Then any motion of the sphere induces a Möbius transformation of ${\hat{\mathbb C}}$. This identification is usually referred to as the Riemann sphere. Here is a nice video [1] demonstrating this:

Looking at (1) it’s clear that any ${m\in M}$ can be encoded in a ${2\times 2}$ invertible complex matrix, providing a natural link (homomorphism) between ${\text{GL}(2,{\mathbb C})}$ and ${M}$

$\displaystyle \text{GL}(2,{\mathbb C})\ni m:=\begin{pmatrix}a&b\\c&d\end{pmatrix} \mapsto\frac{az+b}{cz+d}=m(z)\in M. \ \ \ \ \ (3)$

Another trivial observation is that multiplying the components ${a}$, ${b}$, ${c}$, ${d}$ by an overall non-zero factor gives the same transformation.

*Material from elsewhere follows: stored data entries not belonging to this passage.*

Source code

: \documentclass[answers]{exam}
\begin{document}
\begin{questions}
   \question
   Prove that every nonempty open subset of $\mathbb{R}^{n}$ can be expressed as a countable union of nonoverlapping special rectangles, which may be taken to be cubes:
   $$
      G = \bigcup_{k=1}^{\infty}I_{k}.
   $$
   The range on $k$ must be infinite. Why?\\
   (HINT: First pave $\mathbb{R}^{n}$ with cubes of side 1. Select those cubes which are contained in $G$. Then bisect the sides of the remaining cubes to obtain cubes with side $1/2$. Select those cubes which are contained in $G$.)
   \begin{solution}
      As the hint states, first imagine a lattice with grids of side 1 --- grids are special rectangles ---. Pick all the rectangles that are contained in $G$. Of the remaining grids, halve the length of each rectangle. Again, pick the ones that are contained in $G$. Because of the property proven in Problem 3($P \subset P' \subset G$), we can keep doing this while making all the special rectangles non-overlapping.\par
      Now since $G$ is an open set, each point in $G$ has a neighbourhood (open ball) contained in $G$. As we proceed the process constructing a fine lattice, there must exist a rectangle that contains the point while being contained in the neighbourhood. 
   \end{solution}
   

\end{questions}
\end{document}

On `matrix language’ this means an equivalence relation on ${\text{GL}(2,{\mathbb C})}$ given by

$\displaystyle m\sim m',\ m,m'\quad\Leftrightarrow\quad \exists\lambda\in{\mathbb C}\setminus\{0\}: m'=\lambda m, \ \ \ \ \ (4)$

and one has to consider the quotient group ${\text{GL}(2,{\mathbb C})/\sim}$ which is called the projective linear group ${\text{PGL}(2,{\mathbb C})}$ and isomorphic to the Möbius group

$\displaystyle M\cong\text{PGL}(2,{\mathbb C}). \ \ \ \ \ (5)$

This shows that ${M}$ is connected, i.e. there always exists a path (of transformations) between any two elements. One might ask whether it’s simply connected, which is a stronger property, meaning the any loop can be (continuously) deformed to a point. To answer this question it’s useful to choose such a ${\lambda}$ in (4) that

$\displaystyle \det(\lambda m)=\lambda^2(ad-bc)=+1, \ \ \ \ \ (6)$

and by that restricting the homomorphism, given in (3), to ${\text{SL}(2,{\mathbb C})}$. Then it’s apparent that any path connecting ${I=\text{diag}(1,1)}$ and ${-I}$ in ${\text{SL}(2,{\mathbb C})}$ is a loop around the identity in ${M}$ and therefore clearly cannot be shrunk to a point. Thus the Möbius group is not simply connected.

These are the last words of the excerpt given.